So, one of the most interesting things I have learned is that while Chiari is not the cause of all of my issues, it makes all of them a little worse. However, the interesting thing is that until the Chiari became symptomatic, I have very few serious health issues. I had an injured knee that is still functioning on grace and prayer, I also had the issues with my deviated septum and the fallout of needing my tonsils removed. Otherwise, I was active, healthy, and living my life.
After the initial diagnosis, I had a few restrictions. Seventeen days later at the neurosurgeon when the diagnosis was confirmed and surgery was scheduled, we went through a long list of things I would probably never enjoy again. Here are a few of those things:
- horseback riding
- weight lifting
- climbing
- kickboxing
- sing opera
Abysmal!
However, once I began to heal, I began to hope. I was getting stronger everyday, I got a gym membership. My memory was failing but I had enough family and technology to keep things together. Then I started getting weak on my left side and from there, much has gone wrong.
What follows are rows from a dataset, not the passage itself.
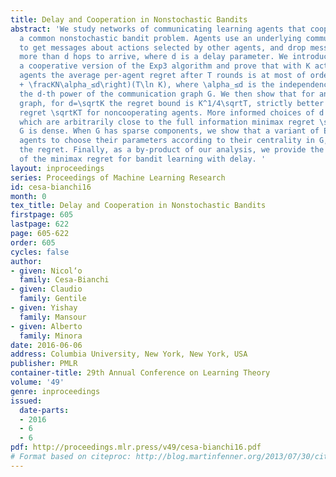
 ```yaml
---
title: Delay and Cooperation in Nonstochastic Bandits
abstract: 'We study networks of communicating learning agents that cooperate to solve
  a common nonstochastic bandit problem. Agents use an underlying communication network
  to get messages about actions selected by other agents, and drop messages that took
  more than d hops to arrive, where d is a delay parameter. We introduce Exp3-Coop,
  a cooperative version of the Exp3 algorithm and prove that with K actions and N
  agents the average per-agent regret after T rounds is at most of order \sqrt\left(d+1
  + \fracKN\alpha_≤d\right)(T\ln K), where \alpha_≤d is the independence number of
  the d-th power of the communication graph G. We then show that for any connected
  graph, for d=\sqrtK the regret bound is K^1/4\sqrtT, strictly better than the minimax
  regret \sqrtKT for noncooperating agents. More informed choices of d lead to bounds
  which are arbitrarily close to the full information minimax regret \sqrtT\ln K when
  G is dense. When G has sparse components, we show that a variant of Exp3-Coop, allowing
  agents to choose their parameters according to their centrality in G, strictly improves
  the regret. Finally, as a by-product of our analysis, we provide the first characterization
  of the minimax regret for bandit learning with delay. '
layout: inproceedings
series: Proceedings of Machine Learning Research
id: cesa-bianchi16
month: 0
tex_title: Delay and Cooperation in Nonstochastic Bandits
firstpage: 605
lastpage: 622
page: 605-622
order: 605
cycles: false
author:
- given: Nicol‘o
  family: Cesa-Bianchi
- given: Claudio
  family: Gentile
- given: Yishay
  family: Mansour
- given: Alberto
  family: Minora
date: 2016-06-06
address: Columbia University, New York, New York, USA
publisher: PMLR
container-title: 29th Annual Conference on Learning Theory
volume: '49'
genre: inproceedings
issued:
  date-parts:
  - 2016
  - 6
  - 6
pdf: http://proceedings.mlr.press/v49/cesa-bianchi16.pdf
# Format based on citeproc: http://blog.martinfenner.org/2013/07/30/citeproc-yaml-for-bibliographies/
---
```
The seizures have the largest impact on my life right now as they are quite uncomfortable and they are the source of the memory outage. at first the seizures were small enough to where I was beginning to doubt my doctor. Then my stepdad saw me have one in my sleep, and I had one in the pool a few days later. Now I was not allowed to swim, drive, shower in the house alone, and a few other things.
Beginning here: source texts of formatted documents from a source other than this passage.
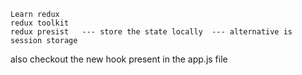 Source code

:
 ```
Learn redux 
redux toolkit 
redux presist   --- store the state locally  --- alternative is session storage  
```


also checkout the new hook present in the app.js file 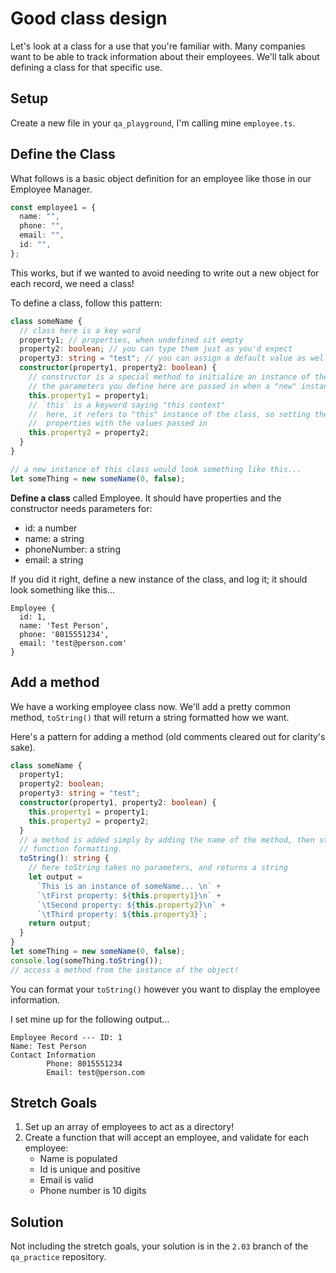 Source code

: # Good class design

Let's look at a class for a use that you're familiar with. Many companies want
to be able to track information about their employees. We'll talk about defining
a class for that specific use.

## Setup

Create a new file in your `qa_playground`, I'm calling mine `employee.ts`.

## Define the Class

What follows is a basic object definition for an employee like those in our
Employee Manager.

```typescript
const employee1 = {
  name: "",
  phone: "",
  email: "",
  id: "",
};
```

This works, but if we wanted to avoid needing to write out a new object for each
record, we need a class!

To define a class, follow this pattern:

```typescript
class someName {
  // class here is a key word
  property1; // properties, when undefined sit empty
  property2: boolean; // you can type them just as you'd expect
  property3: string = "test"; // you can assign a default value as well
  constructor(property1, property2: boolean) {
    // constructor is a special method to initialize an instance of the class
    // the parameters you define here are passed in when a "new" instance is made
    this.property1 = property1;
    // `this` is a keyword saying "this context"
    //  here, it refers to "this" instance of the class, so setting the
    //  properties with the values passed in
    this.property2 = property2;
  }
}

// a new instance of this class would look something like this...
let someThing = new someName(0, false);
```

**Define a class** called Employee. It should have properties and the
constructor needs parameters for:

- id: a number
- name: a string
- phoneNumber: a string
- email: a string

If you did it right, define a new instance of the class, and log it; it should
look something like this...

```
Employee {
  id: 1,
  name: 'Test Person',
  phone: '8015551234',
  email: 'test@person.com'
}
```

## Add a method

We have a working employee class now. We'll add a pretty common method,
`toString()` that will return a string formatted how we want.

Here's a pattern for adding a method (old comments cleared out for clarity's
sake).

```typescript
class someName {
  property1;
  property2: boolean;
  property3: string = "test";
  constructor(property1, property2: boolean) {
    this.property1 = property1;
    this.property2 = property2;
  }
  // a method is added simply by adding the name of the method, then standard
  // function formatting.
  toString(): string {
    // here toString takes no parameters, and returns a string
    let output =
      `This is an instance of someName... \n` +
      `\tFirst property: ${this.property1}\n` +
      `\tSecond property: ${this.property2}\n` +
      `\tThird property: ${this.property3}`;
    return output;
  }
}
let someThing = new someName(0, false);
console.log(someThing.toString());
// access a method from the instance of the object!
```

You can format your `toString()` however you want to display the employee
information.

I set mine up for the following output...

```
Employee Record --- ID: 1
Name: Test Person
Contact Information
        Phone: 8015551234
        Email: test@person.com
```

## Stretch Goals

1. Set up an array of employees to act as a directory!
1. Create a function that will accept an employee, and validate for each
   employee:
   - Name is populated
   - Id is unique and positive
   - Email is valid
   - Phone number is 10 digits

## Solution

Not including the stretch goals, your solution is in the `2.03` branch of the
`qa_practice` repository.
Ended up in the ER with pulled muscles from my ribs to my hip on the left side. The night seizures are violent. They always end in pain, confusion, and long periods of dead sleep.
How do we come back to Chiari? The headaches. When the headaches are worse the seizures are worse. The motion of the seizures can make the headache worse. It is a cycle I really don’t wish to see play out. We cannot say what is causing the seizures until I get my study done and maybe at that time they will be able to figure out what started them. However, if they can’t, I still have to move forward. So much of what has happened and what is happening aggravates symptoms that I live with almost every day. My herniating tonsils lead the charge against my body and whatever is left up there is still angry about losing to the while-coats. I did not realize that people lived in pain until I lived in pain. It is quite different than any other pain. I know other pains will go away, even if they are acute or last a few days or weeks.
The headache sits. At times heavy and at times light. It is difficult to accept that this might always be how it is. I may be in that percentage of people who get worse after decompression surgery and it isn’t anyone’s fault, it is just how it turned out. I have spent the past two years in therapy trying to figure how to accept is and it is truly a ginormous pill to swallow when I have to say that we really have a few words and no idea how they are connected. I just know that in the end, whatever happen will probably disturb my headache and I won’t like it but I will likely survive (based on my survival of every previous incident).
I hope that if you are going through a process that seems impossible, try to make sure you have really accepted the range of possible outcomes. It is almost impossible to move on in life when we fight the truth, even when it is painful and it hurts. In the end, the truth is what it is whether it is accepted or not. It is harder to deal with a lie and heal and come to a new normal.
Sometimes you will have to open wide, take the life medicine, and drink a LOT of water afterward!